Le film est né un soir à Tokyo entre Limosin et un chef mafieux. Le courant passe aussitôt entre les deux hommes. Le yakusa parle de cinéma, pose des questions sur la trilogie des Parrains de Francis Ford Coppola. Quelque temps plus tard, c’est lui qui demande au réalisateur de Tokyo Eyes (1997) si filmer la vie de son gang l’intéresserait. Il n’y a aucune familiarité entre eux. Tout les oppose. Homme fort de Shinagawa, un quartier d’affaires très animé de la capitale, ce yakusa est patron d’un groupe appartenant à un des cinq grands gangs du Japon. Fort en gueule, doté d’un bagout monstre, il décide, ordonne, tranche, gère ses affaires avec poigne et distribue des enveloppes de cash à ses fidèles reconnaissants. Son gang survit malgré la crise économique et des contraintes qu’on devine. Qu’importe. Le pari est lancé et le défi relevé. Un contrat moral relie désormais le cinéaste et son personnage. « Au début, le plus intimidé était le parrain, explique Jean-Pierre Limosin. Il y a une grande différence entre dire "D’accord, j’accepte de faire ce film" et se retrouver face à l’équipe, avec le matériel, la caméra et l’ingénieur du son . En même temps, ce fut tout de suite génial. On plongeait soudain dans le mythe yakusa . Il m’était difficile d’accepter l’idée de faire un film à leur gloire, et le seul angle possible m’a semblé être de profiter de l’arrivée d’un jeune garçon dans le clan. Suivre ce nouveau venu me permettait de montrer la vie quotidienne du clan, ses rituels, sa hiérarchie et de garder mes distances via un apprentissage difficile. »

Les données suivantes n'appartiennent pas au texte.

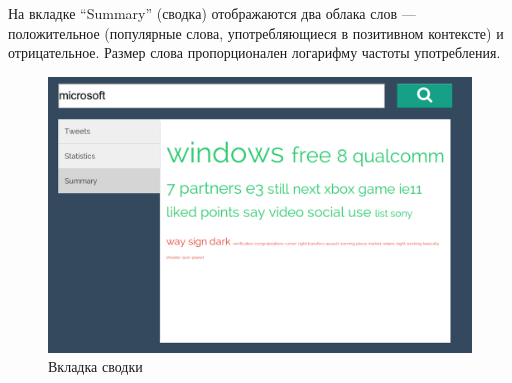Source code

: На вкладке ``Summary'' (сводка) отображаются два облака слов --- положительное 
(популярные слова, употребляющиеся в позитивном контексте) и отрицательное.
Размер слова пропорционален логарифму частоты употребления.
\begin{figure}[!ht]
\begin{center}
\includegraphics[scale=0.4, trim=0mm 0mm 0mm 0mm, clip]{../resources/screens/4.png}
\caption{Вкладка сводки}
\label{gr:summary}
\end{center}
\end{figure}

Le documentaire montre l’évolution des rapports entre la recrue et le boss. Le parrain met d’abord la pression, qu’il relâche ensuite peu à peu. A l’écran, on voit qu’il joue avec la caméra et se construit un personnage. On le voit s’adoucir mais aussi revenir à la dure réalité du milieu, avec ses codes et ses tractations occultes. Quand ce parrain débarque en France, à Nice, sans être inquiété, et retrouve un vieil ami ­ un prêtre français installé dans l’arrière-pays niçois ­, on se pince.

Scène après scène, le film s’éloigne du genre documentaire proprement dit : « Il y a eu un travail de cinéma avec eux, reconnaît Limosin. Cela a été possible parce qu’on a tourné longtemps et qu’on a pu discuter en détail sur ce que l’on voulait faire. » Si Young Yakusa déstabilise à ce point et remue tripes et méninges, c’est aussi parce qu’il rappelle une évidence : chacun(e), dans les sociétés riches, se case, se place, s’en sort ou pas, réalise son rêve ou non et se pose là où il peut. La scène de l’échouage dans le gang du jeune homme paumé et désoeuvré de 20 ans rappelle que le sort est souvent scellé très tôt. Lorsque rien ne va, quand un parent manque, qu’un père ou une mère est au chômage, le salut est parfois celui d’une voie peu recommandable. Jean-Pierre Limosin filme avec retenue et humilité ce virage fatal. En intrus gêné et voyeuriste, invité dans ce bouillon mafieux, on voit ce jeune homme tournant en rond finir par passer, sans état d’âme, de l’autre côté du mur. La fidélité et la loyauté, le dévouement, tous ces rapports d’un autre âge, quasi médiévaux, structurent alors sa nouvelle famille.

Peut-être parce que Limosin a pris soin, dès les premières minutes, de suspendre le jugement moral, le film nous fait entrer dans une réalité dérangeante. Il faut dire qu’au Japon le statut des yakusas est des plus ambigus, étant donné qu’ils ont pignon sur rue et collaborent volontiers avec la police. Le partage entre le légal et l’illégal, la fonction bénéfique du groupe et sa part maudite, les rapports entre autorité paternaliste et corruption sont interrogés tout au long d’un film scandé par une bande-son de rap nippon agressif. Young Yakusa pourrait figurer parmi les sélectionnés du prochain festival de Cannes.